◆ What you will do: Output nothing but the lines from the first line of the entries to the line with "Esta proposta é", inclusive, exactly as they read.

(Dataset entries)
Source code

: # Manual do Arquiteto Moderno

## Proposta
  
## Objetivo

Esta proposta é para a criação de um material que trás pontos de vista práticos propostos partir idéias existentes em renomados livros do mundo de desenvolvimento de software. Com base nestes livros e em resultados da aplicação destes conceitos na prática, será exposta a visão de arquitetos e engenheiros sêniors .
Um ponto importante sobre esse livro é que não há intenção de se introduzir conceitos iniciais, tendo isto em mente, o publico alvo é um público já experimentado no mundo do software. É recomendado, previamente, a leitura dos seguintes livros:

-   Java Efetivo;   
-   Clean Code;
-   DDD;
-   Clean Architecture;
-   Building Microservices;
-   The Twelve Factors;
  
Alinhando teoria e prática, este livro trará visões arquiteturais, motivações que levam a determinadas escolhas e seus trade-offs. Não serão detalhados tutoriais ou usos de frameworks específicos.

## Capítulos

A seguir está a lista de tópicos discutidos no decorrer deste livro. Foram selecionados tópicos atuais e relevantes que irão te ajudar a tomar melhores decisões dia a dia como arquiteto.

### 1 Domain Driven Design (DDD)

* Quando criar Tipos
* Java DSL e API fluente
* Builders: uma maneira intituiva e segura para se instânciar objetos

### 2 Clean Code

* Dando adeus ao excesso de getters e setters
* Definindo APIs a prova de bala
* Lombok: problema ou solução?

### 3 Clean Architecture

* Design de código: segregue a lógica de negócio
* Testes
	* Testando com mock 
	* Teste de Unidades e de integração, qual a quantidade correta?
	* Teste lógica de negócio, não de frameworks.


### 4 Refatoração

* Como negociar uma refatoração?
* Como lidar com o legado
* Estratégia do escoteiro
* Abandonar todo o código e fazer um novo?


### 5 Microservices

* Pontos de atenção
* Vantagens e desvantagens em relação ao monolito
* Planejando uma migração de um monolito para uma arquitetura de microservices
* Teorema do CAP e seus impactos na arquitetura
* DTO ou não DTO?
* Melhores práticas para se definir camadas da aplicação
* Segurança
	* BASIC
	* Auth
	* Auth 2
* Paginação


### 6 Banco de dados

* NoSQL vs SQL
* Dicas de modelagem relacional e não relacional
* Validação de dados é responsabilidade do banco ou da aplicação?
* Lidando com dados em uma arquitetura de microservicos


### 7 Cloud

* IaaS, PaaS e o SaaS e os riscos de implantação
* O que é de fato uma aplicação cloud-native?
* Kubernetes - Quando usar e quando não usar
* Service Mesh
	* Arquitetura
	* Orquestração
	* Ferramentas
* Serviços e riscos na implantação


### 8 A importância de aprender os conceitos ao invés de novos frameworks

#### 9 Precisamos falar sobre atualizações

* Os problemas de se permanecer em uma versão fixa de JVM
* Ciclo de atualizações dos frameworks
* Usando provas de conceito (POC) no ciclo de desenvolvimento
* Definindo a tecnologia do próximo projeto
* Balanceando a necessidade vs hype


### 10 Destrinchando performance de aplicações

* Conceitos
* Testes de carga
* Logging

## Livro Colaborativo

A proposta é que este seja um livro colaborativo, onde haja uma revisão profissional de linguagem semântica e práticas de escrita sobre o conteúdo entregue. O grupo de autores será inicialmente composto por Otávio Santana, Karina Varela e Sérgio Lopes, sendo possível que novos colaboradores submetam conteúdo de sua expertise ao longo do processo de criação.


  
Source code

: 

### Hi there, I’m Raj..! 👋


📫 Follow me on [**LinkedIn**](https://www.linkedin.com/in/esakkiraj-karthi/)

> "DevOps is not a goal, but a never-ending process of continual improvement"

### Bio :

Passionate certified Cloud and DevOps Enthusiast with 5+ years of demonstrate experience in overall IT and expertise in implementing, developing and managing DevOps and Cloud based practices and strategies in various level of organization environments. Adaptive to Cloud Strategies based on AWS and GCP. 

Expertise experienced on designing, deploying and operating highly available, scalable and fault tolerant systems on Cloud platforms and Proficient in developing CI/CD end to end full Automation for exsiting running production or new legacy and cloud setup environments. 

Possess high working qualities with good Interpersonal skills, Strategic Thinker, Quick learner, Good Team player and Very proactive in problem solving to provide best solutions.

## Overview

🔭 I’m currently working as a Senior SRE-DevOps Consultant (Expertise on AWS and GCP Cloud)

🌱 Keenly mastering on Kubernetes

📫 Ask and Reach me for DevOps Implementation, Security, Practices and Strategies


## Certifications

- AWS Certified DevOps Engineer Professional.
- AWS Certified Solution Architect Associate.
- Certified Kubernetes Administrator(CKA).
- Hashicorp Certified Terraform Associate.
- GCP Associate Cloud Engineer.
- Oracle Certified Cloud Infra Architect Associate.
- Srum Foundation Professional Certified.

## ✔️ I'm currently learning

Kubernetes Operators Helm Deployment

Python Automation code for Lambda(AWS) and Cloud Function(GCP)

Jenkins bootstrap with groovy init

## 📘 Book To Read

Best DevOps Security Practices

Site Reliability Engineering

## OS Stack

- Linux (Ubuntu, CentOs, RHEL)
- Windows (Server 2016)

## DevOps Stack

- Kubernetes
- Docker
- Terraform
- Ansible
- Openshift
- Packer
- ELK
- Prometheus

◆ Answer to this problem:
Source code

: # Manual do Arquiteto Moderno

## Proposta
  
## Objetivo

Esta proposta é para a criação de um material que trás pontos de vista práticos propostos partir idéias existentes em renomados livros do mundo de desenvolvimento de software. Com base nestes livros e em resultados da aplicação destes conceitos na prática, será exposta a visão de arquitetos e engenheiros sêniors .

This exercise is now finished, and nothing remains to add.